Data Analysis: File Security

Introduction

At Glean, we prioritize security, especially when it comes to executing code in a shared environment. Our code sandbox solution for Data Analysis is designed to ensure that all code is executed in a secure, isolated, and controlled environment, safeguarding both user data and system integrity.

How the Sandbox Works

The sandbox is a virtual environment that allows customers to upload and analyze data files, such as spreadsheets or CSVs, using custom code. The environment provides an isolated instance for each session where code can be safely executed without impacting other users or systems. Each sandbox is temporary, specifically created for each user’s session and destroyed afterward to ensure no data persistence.
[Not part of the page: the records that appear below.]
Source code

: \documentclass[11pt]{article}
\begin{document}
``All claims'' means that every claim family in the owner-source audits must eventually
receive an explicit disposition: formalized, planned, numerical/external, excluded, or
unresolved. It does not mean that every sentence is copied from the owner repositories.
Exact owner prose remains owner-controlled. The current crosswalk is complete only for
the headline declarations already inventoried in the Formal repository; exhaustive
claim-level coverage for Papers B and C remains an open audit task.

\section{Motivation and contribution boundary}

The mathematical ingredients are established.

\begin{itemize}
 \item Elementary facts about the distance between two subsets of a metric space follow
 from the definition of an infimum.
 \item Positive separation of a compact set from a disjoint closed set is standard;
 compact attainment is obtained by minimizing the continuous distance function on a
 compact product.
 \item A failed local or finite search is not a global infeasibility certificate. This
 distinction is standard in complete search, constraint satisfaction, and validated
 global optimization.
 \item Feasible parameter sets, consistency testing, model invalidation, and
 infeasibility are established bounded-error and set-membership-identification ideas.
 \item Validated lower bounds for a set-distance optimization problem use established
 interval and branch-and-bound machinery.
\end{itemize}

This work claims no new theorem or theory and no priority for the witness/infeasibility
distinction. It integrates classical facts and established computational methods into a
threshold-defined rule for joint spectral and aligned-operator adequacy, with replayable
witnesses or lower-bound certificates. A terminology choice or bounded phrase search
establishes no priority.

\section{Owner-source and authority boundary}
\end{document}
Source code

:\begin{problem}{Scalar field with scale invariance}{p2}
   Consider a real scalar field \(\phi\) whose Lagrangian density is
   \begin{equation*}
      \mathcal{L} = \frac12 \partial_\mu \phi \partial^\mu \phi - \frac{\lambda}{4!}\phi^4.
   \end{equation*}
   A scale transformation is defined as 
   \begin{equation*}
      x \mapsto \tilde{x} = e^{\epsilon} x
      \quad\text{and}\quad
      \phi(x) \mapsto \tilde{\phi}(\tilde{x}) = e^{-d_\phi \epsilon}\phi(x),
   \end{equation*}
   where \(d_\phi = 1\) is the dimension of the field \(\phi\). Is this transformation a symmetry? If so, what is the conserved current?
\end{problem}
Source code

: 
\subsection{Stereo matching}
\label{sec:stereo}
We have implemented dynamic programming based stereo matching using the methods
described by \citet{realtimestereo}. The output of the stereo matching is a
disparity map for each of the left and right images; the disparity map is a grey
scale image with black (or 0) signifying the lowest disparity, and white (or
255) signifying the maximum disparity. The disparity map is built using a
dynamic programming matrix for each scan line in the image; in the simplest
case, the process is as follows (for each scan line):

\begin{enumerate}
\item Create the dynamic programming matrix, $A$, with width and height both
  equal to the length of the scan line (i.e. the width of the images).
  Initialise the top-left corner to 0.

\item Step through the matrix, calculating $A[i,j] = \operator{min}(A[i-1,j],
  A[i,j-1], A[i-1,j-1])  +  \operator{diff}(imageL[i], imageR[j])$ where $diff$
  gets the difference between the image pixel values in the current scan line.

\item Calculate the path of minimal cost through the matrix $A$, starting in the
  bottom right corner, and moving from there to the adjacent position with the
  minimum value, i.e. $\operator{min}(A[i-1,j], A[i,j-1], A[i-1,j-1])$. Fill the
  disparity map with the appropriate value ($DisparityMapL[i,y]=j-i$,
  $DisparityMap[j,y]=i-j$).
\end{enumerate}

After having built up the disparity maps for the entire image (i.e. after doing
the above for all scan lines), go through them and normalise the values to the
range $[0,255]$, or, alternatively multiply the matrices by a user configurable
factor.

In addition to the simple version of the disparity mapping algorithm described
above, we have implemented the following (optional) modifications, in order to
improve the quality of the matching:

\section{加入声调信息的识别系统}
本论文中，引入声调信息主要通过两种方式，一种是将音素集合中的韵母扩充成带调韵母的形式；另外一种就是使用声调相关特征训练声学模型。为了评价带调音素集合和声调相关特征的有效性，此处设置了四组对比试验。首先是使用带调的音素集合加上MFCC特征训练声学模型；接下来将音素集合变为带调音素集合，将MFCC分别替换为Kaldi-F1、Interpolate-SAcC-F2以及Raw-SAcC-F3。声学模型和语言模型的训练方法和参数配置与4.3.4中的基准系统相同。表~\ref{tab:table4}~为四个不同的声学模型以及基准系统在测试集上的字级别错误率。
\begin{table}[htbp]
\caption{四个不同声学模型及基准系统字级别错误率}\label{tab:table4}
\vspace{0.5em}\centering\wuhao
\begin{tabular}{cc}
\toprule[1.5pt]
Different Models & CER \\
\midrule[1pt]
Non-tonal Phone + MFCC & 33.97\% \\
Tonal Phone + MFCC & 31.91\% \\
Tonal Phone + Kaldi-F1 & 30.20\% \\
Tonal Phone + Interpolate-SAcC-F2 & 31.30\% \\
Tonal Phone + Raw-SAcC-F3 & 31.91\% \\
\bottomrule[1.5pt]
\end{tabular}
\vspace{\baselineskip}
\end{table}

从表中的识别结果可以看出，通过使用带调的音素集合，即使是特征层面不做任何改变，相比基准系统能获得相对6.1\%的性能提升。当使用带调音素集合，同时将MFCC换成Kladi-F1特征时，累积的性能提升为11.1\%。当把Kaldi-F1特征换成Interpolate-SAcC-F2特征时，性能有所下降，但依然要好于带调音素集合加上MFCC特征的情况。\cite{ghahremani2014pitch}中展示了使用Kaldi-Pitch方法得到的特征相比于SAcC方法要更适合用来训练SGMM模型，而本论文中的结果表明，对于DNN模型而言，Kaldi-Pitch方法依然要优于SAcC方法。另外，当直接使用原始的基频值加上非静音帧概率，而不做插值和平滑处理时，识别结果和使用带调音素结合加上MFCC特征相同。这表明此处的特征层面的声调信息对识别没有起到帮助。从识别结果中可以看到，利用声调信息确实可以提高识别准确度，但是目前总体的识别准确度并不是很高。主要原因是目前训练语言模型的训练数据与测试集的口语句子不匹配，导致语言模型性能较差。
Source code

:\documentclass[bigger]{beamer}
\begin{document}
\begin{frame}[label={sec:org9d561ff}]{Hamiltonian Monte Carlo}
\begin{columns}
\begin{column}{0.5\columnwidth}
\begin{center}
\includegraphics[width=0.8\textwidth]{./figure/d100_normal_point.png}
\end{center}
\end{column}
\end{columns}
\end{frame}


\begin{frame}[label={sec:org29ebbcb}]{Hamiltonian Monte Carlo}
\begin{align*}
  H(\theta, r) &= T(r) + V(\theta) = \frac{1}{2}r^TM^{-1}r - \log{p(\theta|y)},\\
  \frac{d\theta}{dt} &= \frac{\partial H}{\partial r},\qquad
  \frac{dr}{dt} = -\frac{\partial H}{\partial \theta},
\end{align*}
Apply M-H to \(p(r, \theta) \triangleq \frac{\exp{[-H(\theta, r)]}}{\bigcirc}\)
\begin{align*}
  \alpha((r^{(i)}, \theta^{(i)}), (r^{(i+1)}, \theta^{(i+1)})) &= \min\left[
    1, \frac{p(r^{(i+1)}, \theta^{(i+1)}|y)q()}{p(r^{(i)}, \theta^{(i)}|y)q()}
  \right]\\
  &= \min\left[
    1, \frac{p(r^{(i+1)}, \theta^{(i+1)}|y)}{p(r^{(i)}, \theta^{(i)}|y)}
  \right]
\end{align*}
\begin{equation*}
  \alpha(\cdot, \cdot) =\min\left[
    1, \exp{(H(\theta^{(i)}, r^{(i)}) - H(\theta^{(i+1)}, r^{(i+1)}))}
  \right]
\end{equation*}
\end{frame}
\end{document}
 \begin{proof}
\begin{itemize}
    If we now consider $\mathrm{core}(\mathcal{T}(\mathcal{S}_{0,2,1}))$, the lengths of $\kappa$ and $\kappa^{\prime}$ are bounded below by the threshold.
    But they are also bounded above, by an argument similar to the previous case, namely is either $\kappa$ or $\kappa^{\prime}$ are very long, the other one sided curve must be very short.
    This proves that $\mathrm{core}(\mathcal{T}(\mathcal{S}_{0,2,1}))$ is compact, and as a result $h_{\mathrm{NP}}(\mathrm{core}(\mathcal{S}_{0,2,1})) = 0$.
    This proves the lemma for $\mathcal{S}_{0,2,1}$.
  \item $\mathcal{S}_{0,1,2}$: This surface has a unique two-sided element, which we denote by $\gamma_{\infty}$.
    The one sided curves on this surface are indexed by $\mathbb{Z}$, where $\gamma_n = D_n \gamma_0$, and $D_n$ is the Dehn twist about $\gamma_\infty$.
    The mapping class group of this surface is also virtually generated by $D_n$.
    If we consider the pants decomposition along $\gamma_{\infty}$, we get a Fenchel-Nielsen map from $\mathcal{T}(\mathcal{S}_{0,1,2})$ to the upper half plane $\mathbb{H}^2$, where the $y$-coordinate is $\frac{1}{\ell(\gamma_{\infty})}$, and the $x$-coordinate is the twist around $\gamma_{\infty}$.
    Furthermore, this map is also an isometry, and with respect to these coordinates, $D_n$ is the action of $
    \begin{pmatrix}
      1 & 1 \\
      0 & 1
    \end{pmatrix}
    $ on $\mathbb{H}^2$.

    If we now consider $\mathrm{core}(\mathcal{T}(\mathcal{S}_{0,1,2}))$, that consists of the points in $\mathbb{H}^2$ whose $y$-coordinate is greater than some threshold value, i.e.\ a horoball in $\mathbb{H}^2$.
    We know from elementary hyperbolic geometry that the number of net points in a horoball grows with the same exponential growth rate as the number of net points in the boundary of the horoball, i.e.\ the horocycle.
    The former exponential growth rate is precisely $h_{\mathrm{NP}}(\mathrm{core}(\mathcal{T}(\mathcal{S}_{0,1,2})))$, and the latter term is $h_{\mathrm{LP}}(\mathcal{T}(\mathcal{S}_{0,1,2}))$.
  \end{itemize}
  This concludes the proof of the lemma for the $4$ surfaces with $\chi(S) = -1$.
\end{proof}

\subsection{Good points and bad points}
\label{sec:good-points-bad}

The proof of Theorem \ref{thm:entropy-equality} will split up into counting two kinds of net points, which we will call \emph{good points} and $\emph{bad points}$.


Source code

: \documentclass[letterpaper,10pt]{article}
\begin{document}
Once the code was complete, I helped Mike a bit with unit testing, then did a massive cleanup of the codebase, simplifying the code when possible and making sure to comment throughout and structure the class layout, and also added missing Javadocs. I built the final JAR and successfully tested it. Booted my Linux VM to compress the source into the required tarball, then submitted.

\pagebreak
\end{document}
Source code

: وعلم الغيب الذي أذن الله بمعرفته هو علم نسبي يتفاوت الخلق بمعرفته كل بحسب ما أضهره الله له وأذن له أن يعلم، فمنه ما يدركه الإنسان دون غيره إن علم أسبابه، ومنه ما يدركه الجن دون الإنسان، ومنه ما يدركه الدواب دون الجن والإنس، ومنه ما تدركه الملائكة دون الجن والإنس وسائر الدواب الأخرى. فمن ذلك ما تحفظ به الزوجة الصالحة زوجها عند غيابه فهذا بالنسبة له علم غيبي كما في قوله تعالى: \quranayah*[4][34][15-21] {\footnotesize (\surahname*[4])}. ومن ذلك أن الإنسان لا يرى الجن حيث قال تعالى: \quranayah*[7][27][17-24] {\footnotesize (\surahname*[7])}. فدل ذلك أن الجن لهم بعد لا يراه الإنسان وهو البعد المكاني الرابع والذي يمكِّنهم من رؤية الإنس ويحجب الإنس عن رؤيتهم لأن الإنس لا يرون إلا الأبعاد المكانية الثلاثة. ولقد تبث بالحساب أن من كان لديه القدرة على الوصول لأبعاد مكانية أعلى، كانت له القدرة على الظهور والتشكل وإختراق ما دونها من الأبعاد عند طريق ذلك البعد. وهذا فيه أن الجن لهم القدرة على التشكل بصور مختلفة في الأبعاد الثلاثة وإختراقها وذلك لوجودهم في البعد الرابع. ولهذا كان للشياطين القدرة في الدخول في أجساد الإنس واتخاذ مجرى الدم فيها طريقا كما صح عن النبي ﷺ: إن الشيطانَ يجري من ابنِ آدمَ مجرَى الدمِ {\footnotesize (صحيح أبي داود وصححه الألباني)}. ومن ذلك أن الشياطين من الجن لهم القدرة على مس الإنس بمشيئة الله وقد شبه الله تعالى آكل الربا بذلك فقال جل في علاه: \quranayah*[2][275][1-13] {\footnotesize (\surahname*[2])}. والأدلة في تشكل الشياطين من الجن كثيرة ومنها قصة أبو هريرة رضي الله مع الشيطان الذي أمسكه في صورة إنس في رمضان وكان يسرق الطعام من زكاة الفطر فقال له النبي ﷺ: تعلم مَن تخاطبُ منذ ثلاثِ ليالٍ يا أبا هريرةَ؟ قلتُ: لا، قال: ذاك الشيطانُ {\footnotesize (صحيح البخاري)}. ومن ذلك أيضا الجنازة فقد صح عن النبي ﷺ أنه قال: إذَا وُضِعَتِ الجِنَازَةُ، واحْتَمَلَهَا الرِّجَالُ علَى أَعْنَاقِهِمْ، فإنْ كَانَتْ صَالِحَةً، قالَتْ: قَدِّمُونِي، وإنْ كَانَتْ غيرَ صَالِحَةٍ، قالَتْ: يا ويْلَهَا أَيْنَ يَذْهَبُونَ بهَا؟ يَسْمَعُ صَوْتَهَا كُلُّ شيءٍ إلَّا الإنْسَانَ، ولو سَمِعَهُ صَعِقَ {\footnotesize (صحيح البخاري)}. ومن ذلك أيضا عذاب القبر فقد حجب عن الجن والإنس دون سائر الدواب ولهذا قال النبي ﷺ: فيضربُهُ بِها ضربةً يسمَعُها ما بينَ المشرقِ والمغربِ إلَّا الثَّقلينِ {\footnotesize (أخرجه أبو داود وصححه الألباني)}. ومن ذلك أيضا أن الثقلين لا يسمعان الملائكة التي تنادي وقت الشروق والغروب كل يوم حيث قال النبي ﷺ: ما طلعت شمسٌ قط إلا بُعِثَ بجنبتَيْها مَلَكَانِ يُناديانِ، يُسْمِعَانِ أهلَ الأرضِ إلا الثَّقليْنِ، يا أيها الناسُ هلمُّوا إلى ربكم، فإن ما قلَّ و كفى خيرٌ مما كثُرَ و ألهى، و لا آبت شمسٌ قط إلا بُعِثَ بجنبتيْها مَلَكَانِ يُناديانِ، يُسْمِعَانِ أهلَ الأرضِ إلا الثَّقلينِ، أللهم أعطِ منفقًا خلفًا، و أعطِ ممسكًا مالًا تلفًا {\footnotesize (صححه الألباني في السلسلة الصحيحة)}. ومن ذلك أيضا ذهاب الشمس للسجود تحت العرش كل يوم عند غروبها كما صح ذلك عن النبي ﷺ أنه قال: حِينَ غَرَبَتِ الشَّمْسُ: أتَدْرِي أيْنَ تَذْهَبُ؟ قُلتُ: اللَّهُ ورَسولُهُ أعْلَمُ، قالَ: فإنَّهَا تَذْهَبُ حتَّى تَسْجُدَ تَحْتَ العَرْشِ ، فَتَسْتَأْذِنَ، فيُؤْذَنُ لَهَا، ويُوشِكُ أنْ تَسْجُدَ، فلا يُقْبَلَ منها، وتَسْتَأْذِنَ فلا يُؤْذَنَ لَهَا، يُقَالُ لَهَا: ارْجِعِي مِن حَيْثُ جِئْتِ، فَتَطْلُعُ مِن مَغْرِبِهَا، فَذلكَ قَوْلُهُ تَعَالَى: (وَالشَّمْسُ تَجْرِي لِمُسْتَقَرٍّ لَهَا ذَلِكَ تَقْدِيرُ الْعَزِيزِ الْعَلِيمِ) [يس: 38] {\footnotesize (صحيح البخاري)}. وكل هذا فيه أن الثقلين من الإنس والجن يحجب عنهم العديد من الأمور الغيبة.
Here is the lifecycle of a data analysis request:

And here is the sandbox architecture:

Key Features

Resource Limits: The sandbox restricts the amount of time, memory, and CPU that code can consume.
Isolation: Each sandbox operates independently, meaning that code execution is isolated from other users. There is no network egress allowed, which ensures that no data can be sent out from the sandbox environment.
Temporary Nature: Once a session ends or a certain period of inactivity is detected, the sandbox is terminated. No code or data is stored beyond the active session.

Security Implications

Our sandboxing solution has been carefully designed with security in mind to minimize potential risks. The following controls are implemented to ensure a high level of security:

Network Isolation: Sandboxes are strictly network isolated, preventing data from leaving the sandbox environment. The only allowed network traffic is ingress from authenticated internal systems for code execution purposes.
No Data Sharing: Each sandbox is assigned to a specific session, ensuring that data and code uploaded during that session are not shared across sandboxes. Once the sandbox is destroyed, all session data is wiped.
Resource Monitoring: Each sandbox is containerized and uses Kubernetes pod limits monitored to prevent overuse of system resources. This helps mitigate denial-of-service (DoS) risks by ensuring users cannot consume excessive amounts of memory or CPU.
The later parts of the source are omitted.